Hopfield Receives Swartz Prize for Theoretical and Computational Neuroscience
For immediate release.
HOPFIELD RECEIVES SWARTZ PRIZE FOR THEORETICAL AND COMPUTATIONAL NEUROSCIENCE
NEW ORLEANS — The Society for Neuroscience (SfN) has awarded the Swartz Prize for Theoretical and Computational Neuroscience to John J. Hopfield,of Princeton University. Supported by The Swartz Foundation, this prize, which includes $25,000, recognizes an individual who has produced a significant cumulative contribution to theoretical models or computational methods in neuroscience. The award was presented during Neuroscience 2012, SfN’s annual meeting and the world’s largest source of emerging news about brain science and health.
“The Society is pleased to recognize the exceptional contributions of Dr. Hopfield to the field of computational neuroscience,” said Moses V. Chao, PhD, president of SfN. “His rigorous and elegant mathematical models started a ‘neural network’ revolution in the field of neuroscience, which continues to this day.”

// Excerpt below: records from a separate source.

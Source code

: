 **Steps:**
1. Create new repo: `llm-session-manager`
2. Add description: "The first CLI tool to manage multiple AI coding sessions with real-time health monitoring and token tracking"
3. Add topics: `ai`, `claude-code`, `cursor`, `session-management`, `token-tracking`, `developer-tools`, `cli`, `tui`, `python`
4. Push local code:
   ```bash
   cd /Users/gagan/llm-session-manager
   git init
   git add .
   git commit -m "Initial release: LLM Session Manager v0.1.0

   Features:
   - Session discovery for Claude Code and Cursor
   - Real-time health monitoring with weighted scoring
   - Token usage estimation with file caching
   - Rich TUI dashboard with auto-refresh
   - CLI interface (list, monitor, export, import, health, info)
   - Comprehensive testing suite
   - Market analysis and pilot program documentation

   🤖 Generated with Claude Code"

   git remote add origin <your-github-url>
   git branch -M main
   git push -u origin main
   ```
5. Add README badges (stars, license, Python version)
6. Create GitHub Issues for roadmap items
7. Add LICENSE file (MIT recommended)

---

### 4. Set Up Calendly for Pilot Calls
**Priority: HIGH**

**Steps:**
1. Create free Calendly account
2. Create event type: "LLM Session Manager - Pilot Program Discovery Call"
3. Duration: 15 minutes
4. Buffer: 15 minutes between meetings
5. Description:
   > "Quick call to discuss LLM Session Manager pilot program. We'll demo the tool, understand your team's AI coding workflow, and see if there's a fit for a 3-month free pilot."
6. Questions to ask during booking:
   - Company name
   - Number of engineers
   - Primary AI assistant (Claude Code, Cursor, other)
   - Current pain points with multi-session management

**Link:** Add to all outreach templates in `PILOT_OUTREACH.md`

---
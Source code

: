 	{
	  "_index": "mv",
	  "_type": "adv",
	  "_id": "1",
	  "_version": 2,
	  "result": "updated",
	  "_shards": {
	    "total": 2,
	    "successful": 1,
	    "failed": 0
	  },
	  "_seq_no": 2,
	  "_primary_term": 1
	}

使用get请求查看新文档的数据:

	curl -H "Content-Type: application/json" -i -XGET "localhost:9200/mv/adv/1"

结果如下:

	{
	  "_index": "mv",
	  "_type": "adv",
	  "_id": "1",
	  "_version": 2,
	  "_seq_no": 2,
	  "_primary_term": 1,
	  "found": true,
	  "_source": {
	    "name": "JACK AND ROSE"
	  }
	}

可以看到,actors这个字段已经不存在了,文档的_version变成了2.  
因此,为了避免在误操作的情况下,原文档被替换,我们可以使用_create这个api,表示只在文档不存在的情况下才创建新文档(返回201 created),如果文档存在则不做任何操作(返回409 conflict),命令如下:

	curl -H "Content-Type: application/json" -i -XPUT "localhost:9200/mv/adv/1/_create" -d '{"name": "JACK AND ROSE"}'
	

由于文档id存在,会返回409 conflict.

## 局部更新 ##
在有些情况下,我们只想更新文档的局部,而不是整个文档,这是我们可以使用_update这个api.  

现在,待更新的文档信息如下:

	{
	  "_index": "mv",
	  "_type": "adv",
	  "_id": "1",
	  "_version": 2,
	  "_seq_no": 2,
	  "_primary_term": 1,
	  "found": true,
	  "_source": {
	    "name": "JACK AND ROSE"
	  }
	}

Hopfield has contributed greatly to the field of computational neuroscience throughout his career. His research, combining neurobiology, physics, and electrical engineering showed how the collective computational power of networks could perform previously mysterious functions, like associative memory. He also demonstrated how new functions could emerge in networks. The “Hopfield network” has served as a key paradigm for modeling neural networks.
Hopfield earned his PhD at Cornell University and is currently Professor Emeritus at Princeton University, and the Martin A. and Helen Chooljian Visiting Professor in Biology at the Institute for Advanced Study, Princeton, N.J.
The Society for Neuroscience is an organization of more than 42,000 basic scientists and clinicians who study the brain and nervous system.